Records from a collection

-*-

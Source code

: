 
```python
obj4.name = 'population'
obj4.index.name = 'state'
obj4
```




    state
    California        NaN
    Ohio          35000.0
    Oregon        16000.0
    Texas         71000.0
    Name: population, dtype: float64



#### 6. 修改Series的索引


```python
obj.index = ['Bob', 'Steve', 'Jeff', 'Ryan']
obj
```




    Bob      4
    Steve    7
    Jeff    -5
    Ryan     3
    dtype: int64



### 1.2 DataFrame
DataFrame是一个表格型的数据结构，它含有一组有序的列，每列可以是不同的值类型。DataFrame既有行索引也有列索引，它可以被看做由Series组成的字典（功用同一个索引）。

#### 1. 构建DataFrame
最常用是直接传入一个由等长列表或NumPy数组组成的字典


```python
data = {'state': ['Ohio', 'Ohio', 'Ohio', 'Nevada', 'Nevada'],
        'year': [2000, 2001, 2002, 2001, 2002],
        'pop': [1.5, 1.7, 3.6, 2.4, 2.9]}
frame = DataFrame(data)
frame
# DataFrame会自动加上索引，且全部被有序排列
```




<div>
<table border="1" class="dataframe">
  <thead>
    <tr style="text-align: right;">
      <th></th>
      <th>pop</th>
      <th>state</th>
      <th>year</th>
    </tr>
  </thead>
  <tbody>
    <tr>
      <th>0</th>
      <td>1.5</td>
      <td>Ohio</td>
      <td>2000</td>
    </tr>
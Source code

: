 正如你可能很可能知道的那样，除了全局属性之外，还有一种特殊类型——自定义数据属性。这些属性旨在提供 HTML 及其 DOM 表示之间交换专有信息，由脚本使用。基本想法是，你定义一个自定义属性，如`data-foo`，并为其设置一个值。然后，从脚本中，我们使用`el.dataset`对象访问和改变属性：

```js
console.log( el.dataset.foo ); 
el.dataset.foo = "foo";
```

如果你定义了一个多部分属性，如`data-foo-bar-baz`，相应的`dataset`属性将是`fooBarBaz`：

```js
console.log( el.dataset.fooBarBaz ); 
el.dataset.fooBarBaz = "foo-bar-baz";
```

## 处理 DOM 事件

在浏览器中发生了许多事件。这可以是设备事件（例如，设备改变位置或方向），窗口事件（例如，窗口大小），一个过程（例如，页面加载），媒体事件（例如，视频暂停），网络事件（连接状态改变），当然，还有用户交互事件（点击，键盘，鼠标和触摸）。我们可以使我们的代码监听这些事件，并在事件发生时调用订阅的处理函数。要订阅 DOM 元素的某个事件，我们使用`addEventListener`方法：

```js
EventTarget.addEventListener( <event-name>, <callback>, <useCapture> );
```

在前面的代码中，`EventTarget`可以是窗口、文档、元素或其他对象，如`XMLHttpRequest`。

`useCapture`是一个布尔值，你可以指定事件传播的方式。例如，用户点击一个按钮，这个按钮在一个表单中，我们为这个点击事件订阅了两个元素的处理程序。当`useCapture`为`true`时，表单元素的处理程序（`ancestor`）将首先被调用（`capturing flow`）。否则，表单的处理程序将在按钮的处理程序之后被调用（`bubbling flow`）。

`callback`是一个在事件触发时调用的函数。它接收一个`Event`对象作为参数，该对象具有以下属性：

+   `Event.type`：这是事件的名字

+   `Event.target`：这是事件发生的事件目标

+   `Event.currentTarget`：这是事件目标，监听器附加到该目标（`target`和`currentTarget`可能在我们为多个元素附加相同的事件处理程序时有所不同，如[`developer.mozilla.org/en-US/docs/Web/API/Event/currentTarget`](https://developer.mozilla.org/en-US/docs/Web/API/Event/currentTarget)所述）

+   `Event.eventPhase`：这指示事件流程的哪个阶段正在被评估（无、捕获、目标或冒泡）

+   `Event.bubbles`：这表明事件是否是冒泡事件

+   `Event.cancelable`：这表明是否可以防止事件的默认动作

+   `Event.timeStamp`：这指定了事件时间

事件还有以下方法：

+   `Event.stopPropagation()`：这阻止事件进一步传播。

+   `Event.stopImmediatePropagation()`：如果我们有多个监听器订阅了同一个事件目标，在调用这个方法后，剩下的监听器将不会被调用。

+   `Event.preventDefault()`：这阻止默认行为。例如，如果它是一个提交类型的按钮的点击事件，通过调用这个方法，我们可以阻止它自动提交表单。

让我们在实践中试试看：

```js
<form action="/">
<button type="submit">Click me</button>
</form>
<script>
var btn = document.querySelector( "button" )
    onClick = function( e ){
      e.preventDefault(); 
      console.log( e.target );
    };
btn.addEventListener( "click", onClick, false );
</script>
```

-*-

> **Exercise instructions**: Every line of the entries above that includes "button" should be copied.

> **Answer box**:
<button type="submit">Click me</button>
var btn = document.querySelector( "button" )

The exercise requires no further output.